● **What to work on**
Would you go through the records below and copy each line with the string "java"?

● **Dataset records**
##########

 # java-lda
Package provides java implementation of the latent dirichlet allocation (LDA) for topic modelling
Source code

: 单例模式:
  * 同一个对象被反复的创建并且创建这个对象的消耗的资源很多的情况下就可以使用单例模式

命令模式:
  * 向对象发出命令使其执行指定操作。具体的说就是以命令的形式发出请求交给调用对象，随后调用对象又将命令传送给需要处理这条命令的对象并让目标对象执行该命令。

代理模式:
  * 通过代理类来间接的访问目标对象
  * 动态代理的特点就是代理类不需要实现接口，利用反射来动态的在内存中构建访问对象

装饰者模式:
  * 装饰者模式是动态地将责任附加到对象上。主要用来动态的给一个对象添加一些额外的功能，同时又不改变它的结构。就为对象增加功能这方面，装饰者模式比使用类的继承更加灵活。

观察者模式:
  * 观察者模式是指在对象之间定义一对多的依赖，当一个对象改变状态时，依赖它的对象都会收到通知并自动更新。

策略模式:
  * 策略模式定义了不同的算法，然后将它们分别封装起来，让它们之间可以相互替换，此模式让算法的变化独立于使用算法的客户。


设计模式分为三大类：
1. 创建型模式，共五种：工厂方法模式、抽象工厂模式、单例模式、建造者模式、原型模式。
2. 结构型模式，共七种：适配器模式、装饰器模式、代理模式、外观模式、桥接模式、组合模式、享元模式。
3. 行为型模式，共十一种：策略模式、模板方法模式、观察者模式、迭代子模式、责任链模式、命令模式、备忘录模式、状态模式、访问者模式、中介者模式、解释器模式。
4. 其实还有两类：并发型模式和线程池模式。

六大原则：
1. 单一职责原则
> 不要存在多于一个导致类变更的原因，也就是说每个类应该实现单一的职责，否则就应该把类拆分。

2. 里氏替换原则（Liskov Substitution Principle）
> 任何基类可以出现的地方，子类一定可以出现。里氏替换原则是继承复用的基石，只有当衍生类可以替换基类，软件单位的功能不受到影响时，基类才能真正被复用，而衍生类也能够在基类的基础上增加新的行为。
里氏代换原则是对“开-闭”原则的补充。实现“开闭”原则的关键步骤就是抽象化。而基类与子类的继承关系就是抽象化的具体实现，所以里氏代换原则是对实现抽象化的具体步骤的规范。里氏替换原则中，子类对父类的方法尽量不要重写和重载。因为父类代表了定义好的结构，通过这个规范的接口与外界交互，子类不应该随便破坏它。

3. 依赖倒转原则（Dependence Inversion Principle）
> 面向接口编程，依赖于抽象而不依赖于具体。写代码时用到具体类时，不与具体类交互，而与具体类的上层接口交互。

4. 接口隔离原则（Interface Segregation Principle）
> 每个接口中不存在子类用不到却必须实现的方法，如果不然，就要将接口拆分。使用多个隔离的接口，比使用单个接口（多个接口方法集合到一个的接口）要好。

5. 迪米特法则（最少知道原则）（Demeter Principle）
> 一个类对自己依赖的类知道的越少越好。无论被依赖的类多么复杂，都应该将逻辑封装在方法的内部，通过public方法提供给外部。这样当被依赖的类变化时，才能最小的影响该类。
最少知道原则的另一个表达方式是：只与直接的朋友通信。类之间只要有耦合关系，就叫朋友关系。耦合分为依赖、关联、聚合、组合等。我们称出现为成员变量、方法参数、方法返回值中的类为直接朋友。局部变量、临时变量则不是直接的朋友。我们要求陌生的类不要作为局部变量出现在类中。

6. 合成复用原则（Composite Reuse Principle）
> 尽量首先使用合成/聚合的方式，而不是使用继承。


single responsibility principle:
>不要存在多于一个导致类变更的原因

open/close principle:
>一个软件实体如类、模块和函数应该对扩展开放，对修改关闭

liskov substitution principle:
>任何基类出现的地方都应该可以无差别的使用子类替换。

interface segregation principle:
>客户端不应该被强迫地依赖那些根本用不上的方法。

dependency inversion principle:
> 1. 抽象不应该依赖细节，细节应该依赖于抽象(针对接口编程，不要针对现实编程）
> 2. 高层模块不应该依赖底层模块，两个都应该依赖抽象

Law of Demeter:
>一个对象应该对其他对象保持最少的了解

##########

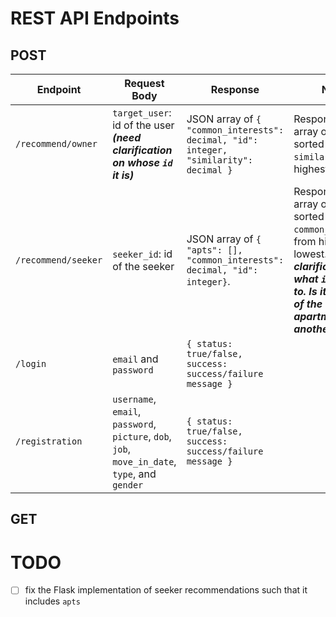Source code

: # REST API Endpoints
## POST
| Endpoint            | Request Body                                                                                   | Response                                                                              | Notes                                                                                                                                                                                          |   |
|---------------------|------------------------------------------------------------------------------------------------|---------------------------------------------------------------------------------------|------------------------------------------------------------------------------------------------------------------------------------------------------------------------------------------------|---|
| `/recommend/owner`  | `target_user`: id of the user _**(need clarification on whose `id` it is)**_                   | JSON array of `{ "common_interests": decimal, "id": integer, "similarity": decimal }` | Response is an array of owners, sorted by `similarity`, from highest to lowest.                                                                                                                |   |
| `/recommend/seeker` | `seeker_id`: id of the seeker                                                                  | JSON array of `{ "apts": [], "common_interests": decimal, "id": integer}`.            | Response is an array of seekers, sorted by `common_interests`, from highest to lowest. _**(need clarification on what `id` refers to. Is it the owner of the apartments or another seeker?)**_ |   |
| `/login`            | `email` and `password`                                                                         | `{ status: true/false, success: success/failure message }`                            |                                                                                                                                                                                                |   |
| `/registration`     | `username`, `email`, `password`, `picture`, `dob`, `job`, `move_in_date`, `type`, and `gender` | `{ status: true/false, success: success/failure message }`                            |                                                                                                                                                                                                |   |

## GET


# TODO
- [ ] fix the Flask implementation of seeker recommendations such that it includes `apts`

##########

● **Answer space**
 # java-lda
Package provides java implementation of the latent dirichlet allocation (LDA) for topic modelling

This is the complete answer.